**EXERCISE DETAILS**
In the entries below, find every line holding the string "true" and collect it.

**RECORDS**
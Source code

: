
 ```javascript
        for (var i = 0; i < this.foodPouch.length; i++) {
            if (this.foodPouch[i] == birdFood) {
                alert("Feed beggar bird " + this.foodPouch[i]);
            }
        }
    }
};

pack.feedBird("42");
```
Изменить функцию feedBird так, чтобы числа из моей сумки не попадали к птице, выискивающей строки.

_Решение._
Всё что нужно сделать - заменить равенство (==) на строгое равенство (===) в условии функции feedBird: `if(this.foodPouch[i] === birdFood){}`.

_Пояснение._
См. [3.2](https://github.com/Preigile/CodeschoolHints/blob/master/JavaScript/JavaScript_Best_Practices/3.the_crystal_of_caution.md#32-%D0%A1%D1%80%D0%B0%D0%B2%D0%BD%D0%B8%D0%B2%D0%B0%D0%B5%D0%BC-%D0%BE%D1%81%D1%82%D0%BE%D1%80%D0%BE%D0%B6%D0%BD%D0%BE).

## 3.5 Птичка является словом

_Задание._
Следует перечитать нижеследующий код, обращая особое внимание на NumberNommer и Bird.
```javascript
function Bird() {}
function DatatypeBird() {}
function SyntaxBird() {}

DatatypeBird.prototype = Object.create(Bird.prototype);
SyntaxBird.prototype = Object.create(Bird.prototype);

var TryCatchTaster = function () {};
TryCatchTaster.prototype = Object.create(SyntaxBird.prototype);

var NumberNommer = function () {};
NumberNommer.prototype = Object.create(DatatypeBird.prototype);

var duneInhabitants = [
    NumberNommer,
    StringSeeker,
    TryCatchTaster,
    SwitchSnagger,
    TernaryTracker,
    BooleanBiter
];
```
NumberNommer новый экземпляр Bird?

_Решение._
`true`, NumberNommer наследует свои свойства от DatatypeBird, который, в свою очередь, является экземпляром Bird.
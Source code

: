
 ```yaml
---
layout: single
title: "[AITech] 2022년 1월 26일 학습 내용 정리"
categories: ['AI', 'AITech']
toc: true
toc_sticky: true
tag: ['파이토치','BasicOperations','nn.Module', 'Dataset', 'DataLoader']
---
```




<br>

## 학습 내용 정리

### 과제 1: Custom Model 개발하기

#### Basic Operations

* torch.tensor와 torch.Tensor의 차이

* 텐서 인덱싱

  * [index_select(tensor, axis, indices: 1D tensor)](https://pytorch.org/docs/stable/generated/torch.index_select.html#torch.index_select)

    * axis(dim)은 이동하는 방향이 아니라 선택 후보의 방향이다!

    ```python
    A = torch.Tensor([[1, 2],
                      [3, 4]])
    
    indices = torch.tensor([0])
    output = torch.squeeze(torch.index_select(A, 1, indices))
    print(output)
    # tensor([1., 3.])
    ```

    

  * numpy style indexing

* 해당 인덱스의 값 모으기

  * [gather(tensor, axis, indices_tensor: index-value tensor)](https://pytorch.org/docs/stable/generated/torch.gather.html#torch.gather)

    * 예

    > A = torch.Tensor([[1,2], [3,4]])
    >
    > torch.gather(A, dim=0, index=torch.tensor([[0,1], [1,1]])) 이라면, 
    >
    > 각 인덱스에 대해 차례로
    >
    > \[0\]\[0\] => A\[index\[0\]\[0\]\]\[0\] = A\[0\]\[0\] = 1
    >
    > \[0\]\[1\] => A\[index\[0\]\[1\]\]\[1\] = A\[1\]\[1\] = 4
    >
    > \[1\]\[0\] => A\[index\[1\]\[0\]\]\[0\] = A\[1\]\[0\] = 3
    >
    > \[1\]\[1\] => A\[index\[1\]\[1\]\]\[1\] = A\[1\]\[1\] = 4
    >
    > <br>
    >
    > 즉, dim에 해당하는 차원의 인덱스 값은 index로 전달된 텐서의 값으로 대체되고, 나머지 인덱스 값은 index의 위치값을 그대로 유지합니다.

**WRITTEN ANSWER**
`true`, NumberNommer наследует свои свойства от DatatypeBird, который, в свою очередь, является экземпляром Bird.
toc: true
toc_sticky: true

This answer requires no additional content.